Frequently asked questions

What is an Alert-Triggered Order on Kite?
An Alert-Triggered Order (ATO) links a basket of up to 20 orders to a Kite price alert. When the alert condition is met, Kite places those orders on the exchange automatically, so you do not have to react to the notification and place them by hand.
How many ATOs and alerts can I create on Kite?
Zerodha caps an account at 500 alerts and 200 Alert-Triggered Orders. To add more once you hit either cap, delete existing alerts or ATOs from the Alerts section at kite.zerodha.com/orders/alerts.
Which segments support ATO on Kite?
ATO works for equity and futures and options on NSE and BSE. It is not available for the currency or commodity segments, so an alert on an MCX or CDS contract cannot carry an attached order basket.
Are ATO market orders protected against bad fills?
Yes. When an ATO fires and a leg is a market order, Kite places it with market price protection, which converts the market order into a limit at a capped distance from the last price so a thin order book does not fill it far away.
What validity does an ATO order carry?
Each order leg defaults to Day validity and is cancelled if it does not execute by the end of the trading day on which the alert fires. You can change the validity per leg in the order window before creating the ATO.
Does an ATO guarantee my order executes?
No.

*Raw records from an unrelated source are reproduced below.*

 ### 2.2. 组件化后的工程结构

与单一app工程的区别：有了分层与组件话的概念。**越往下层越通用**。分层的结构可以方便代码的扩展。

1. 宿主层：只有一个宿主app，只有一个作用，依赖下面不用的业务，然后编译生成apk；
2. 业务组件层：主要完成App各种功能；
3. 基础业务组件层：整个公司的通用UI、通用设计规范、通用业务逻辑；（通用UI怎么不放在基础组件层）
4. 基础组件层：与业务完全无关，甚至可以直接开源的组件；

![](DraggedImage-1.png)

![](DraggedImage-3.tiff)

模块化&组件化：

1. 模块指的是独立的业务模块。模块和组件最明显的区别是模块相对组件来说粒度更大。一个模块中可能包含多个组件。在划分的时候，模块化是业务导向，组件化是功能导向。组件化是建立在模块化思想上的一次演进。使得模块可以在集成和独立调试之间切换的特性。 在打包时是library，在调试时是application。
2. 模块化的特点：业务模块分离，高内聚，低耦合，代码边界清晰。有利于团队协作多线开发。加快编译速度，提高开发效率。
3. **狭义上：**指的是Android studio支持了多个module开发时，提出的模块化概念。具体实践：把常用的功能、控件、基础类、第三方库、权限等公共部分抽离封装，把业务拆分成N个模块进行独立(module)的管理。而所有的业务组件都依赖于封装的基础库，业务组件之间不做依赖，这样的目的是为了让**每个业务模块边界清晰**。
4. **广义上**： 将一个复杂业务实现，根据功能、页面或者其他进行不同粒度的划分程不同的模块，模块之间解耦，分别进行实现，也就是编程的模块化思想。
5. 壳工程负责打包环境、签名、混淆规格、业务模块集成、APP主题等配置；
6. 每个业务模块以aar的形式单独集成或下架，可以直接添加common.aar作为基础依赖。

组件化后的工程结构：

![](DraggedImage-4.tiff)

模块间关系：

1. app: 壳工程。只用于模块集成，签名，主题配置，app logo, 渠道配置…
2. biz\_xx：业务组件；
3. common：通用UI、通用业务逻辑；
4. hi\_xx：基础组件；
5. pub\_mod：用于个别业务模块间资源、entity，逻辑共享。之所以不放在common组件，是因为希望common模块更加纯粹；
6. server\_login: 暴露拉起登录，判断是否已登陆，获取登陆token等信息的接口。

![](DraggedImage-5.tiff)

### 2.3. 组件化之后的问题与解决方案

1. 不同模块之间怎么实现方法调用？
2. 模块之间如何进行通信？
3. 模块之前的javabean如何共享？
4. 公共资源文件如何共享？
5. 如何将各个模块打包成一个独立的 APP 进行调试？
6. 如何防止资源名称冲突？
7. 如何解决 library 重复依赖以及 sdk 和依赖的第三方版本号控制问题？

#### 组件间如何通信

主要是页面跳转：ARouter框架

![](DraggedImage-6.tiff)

The ATO places the order on the exchange when the alert fires, but execution still depends on the order book, your available margin, and exchange and RMS checks. A limit leg can rest unfilled, and any leg can be rejected at placement like a normal order.
How do I know an ATO has fired?
Zerodha sends push and email notifications both when the ATO triggers and when the order is placed. On the order history page an ATO-placed order carries a bell icon, and the Alerts section moves the ATO out of the active list.